IMI misled state to receive NIS 30m overpayment on IDF project

Israel Military Industries is two years behind its timetable for a NIS 1 billion project for Israel’s land forces.

A key NIS 1 billion project being carried out by Israel Military Industries (IMI) for Israel’s land forces is plagued with severe financial irregularities. State Comptroller and Public Complaints Commissioner Eliezer Goldberg reported today that these irregularities have cost the state tens of millions of shekels.

Irregularities began even before IMI signed a contract with the Ministry of Defense in July 1998. IMI’s management did not submit the contract to the company board of directors for approval; approval was granted only after the fact. Nor did IMI’s management report its request for added budget to the company board.

Under the agreement, IMI undertook to provide the Israel Defense Forces (IDF) with initial operation capability by a specific date, but is more than two years behind the stipulated timetable. IDF pointed out the failures in the project at the very beginning, but both IMI and the Ministry of Defense ignored their warnings.

In June 2002, IMI demanded an additional NIS 100 million for the project from the Ministry of Defense, following a similar demand made to IMI by an important subcontractor for the project. IMI passed the demand along without checking the subcontractor’s figures.

Goldberg’s most serious finding was a report by IMI to the Ministry of Defense of 99,000 work hours, for which it demanded NIS 50 million. IMI said that this was the extent of its deviation in the project. The comptroller’s audit, however, discovered that two thirds of these work hours were never carried out. IMI consequently received over NIS 30 million in unearned payments from the state.
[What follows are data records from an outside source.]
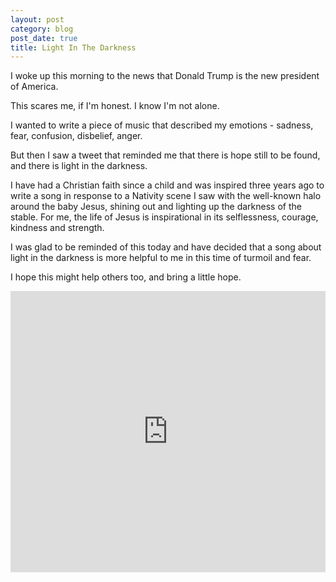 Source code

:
 ```yaml
---
layout: post
category: blog
post_date: true
title: Light In The Darkness
---
```


I woke up this morning to the news that Donald Trump is the new president of America. 

This scares me, if I'm honest. I know I'm not alone. 

I wanted to write a piece of music that described my emotions - sadness, fear, confusion, disbelief, anger. 

But then I saw a tweet that reminded me that there is hope still to be found, and there is light in the darkness. 

I have had a Christian faith since a child and was inspired three years ago to write a song in response to a Nativity scene I saw with the well-known halo around the baby Jesus, shining out and lighting up the darkness of the stable. For me, the life of Jesus is inspirational in its selflessness, courage, kindness and strength. 

I was glad to be reminded of this today and have decided that a song about light in the darkness is more helpful to me in this time of turmoil and fear.

I hope this might help others too, and bring a little hope.

<iframe width="100%" height="450" scrolling="no" frameborder="no" src="https://w.soundcloud.com/player/?url=https%3A//api.soundcloud.com/tracks/73288859&amp;auto_play=false&amp;hide_related=false&amp;show_comments=true&amp;show_user=true&amp;show_reposts=false&amp;visual=true"></iframe>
At the same time, IMI did not disclose to the Ministry of Defense a NIS 14.5 million gross profit on the project. IMI included in its request only parts of the project on which it was in deficit, and concealed both the profitable parts and the general picture. Goldberg says that IMI apparently misled the Ministry of Defense.
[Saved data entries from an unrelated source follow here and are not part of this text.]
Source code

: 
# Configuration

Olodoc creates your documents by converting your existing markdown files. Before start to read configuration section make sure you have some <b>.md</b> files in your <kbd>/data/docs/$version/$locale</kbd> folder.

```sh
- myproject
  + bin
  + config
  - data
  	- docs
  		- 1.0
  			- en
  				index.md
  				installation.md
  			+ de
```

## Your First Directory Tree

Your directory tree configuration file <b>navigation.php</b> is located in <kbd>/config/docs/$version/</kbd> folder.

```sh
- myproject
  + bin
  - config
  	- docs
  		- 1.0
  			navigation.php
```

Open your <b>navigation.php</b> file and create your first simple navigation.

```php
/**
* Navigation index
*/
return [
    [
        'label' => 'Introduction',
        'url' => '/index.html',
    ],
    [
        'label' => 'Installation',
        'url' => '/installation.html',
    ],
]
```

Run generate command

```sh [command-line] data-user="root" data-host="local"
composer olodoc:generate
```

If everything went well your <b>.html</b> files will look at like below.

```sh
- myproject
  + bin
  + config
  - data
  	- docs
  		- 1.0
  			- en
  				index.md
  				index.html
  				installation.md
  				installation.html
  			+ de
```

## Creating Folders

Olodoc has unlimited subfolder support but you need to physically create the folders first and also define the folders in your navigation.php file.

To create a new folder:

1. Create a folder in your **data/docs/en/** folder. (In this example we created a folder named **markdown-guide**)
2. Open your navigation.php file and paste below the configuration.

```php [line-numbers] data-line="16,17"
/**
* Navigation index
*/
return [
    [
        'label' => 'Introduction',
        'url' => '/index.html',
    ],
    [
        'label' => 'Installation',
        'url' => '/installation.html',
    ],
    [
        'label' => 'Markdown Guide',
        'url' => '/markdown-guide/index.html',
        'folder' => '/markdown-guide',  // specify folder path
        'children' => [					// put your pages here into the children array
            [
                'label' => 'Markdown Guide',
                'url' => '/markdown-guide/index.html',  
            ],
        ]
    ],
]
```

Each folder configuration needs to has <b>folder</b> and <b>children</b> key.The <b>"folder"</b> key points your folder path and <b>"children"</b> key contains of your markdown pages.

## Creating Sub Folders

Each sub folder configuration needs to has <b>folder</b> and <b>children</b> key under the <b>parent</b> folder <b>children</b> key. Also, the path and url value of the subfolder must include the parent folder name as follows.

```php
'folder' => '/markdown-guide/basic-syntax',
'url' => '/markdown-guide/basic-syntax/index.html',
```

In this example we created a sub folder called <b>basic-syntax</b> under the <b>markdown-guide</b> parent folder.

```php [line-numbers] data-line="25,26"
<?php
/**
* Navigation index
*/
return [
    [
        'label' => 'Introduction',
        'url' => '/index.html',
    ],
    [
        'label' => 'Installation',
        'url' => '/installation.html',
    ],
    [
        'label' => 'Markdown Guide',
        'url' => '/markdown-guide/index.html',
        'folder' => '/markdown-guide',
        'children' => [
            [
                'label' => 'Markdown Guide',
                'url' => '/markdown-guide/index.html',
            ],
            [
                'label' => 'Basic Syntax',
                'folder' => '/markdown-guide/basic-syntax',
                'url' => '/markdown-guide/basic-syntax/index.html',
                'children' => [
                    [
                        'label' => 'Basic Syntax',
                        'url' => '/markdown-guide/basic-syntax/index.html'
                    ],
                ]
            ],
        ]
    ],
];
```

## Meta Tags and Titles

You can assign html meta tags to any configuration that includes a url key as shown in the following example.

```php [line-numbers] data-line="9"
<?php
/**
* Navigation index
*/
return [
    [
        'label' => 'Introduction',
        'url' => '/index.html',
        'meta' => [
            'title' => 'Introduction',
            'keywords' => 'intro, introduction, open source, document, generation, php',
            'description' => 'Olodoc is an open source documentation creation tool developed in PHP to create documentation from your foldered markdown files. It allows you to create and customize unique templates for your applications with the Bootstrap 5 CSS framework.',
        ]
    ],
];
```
The State Comptroller’s Office also found that IMI reported a NIS 50 million operating loss for the project for 2001, after including in its calculation NIS 43 million in R&D expenses that were unrelated to the development of the system in question.

The Ministry of Defense’s supervision of the project was also neglectful. The ministry’s staff for the project examined the budget demands for the project by IMI and the subcontractor solely from an engineering standpoint, and failed to consider the budgetary aspects. The Ministry of Defense also refrained from deducting from the supplementary budget the expenses caused it by the delays in the project for which IMI was responsible.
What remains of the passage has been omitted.